Ein al-Zeitun (Note: Ein also spelled as Ain or Ayn, and Zeitun as Zaytun), was a Palestinian village located 1.5 km north of Safed in the Upper Galilee. During the early Ottoman Empire, Ein el-Zeitun had a mixed population of Muslims and Jews. Later, in the 19th century, it became entirely Muslim. The village's small population and land area, as well as its proximity to Safad, made it a suburb of the city. In 1945, the village had a population of 820 inhabitants and a total land area of 1100 dunams.
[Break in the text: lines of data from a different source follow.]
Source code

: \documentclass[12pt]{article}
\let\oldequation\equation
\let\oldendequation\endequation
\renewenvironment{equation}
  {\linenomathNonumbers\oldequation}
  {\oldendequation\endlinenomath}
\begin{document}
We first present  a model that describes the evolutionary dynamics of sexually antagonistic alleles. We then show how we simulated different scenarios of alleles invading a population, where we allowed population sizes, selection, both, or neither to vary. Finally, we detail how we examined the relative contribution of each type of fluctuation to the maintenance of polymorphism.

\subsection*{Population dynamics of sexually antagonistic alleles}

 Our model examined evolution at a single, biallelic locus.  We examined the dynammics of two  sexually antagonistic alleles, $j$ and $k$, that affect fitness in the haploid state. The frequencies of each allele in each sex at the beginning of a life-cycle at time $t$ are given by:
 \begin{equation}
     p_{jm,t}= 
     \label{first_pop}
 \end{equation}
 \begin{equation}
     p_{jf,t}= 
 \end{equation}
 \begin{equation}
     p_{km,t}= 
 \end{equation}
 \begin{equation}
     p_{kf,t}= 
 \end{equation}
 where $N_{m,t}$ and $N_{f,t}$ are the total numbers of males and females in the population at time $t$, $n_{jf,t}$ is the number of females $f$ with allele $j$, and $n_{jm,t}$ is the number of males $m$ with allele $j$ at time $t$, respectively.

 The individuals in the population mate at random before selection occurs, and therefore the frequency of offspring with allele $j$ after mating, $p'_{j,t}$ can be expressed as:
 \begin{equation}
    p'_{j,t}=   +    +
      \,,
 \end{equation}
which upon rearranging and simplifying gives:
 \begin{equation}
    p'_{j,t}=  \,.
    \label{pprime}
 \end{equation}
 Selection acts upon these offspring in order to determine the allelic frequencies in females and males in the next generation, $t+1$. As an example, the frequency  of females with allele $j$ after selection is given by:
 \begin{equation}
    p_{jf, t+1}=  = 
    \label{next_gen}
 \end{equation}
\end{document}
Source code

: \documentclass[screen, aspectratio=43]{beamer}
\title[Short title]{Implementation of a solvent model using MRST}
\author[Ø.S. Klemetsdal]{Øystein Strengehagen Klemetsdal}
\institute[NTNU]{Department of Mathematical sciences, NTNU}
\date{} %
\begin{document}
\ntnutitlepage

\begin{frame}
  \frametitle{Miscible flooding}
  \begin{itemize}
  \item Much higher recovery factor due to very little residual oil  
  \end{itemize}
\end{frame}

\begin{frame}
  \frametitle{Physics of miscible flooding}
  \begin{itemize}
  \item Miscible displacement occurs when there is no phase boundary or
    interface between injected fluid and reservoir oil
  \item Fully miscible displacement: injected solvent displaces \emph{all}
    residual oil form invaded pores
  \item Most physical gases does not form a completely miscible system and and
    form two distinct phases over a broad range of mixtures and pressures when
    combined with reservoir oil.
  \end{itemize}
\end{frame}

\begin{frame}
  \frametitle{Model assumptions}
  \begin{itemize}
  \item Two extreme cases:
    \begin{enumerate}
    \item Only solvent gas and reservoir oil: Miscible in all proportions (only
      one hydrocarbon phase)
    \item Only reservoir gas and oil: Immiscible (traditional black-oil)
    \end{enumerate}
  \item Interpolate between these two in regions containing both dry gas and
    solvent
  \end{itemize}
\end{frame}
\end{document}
After the Palmach attacked the village and killed 70+ villagers on May 1, 1948, an incident called the Ein al-Zeitun massacre, the village was depopulated.

==Location==
Ein al-Zeitun was located on the western slope of Wadi al-Dilb, next to the highway leading to Safed, 1.5 km north of the city.

==History==
Wadi al-Dilb may have been the wadi that Al-Dimashqi (d. 1327) called Wadi Dulayba, which he described as lying between Meiron and Safed. Al-Dimashqi described a spring where water gushed forward for one or two hours, allowing people to collect drinking water and wash, before it abruptly retreated. The village name, which was Arabic for "spring of olives", did indicate that there was a spring in the vicinity.

===Ottoman era===
Under the Ottoman Empire in the 16th century, Ein al-Zeitun was a town in the nahiya ("subdistrict") of Jira, part of Sanjak Safad, with a mixed population of Muslims and Jews. Tax registers in 1596 recorded 59 Muslim households and 6 bachelors, plus 45 Jewish households and 3 bachelors; an estimated total of 622 inhabitants. The villagers paid taxes on olives, grapes, wheat and barley, as well as on vineyards and orchards; a total of 3,600 akçe.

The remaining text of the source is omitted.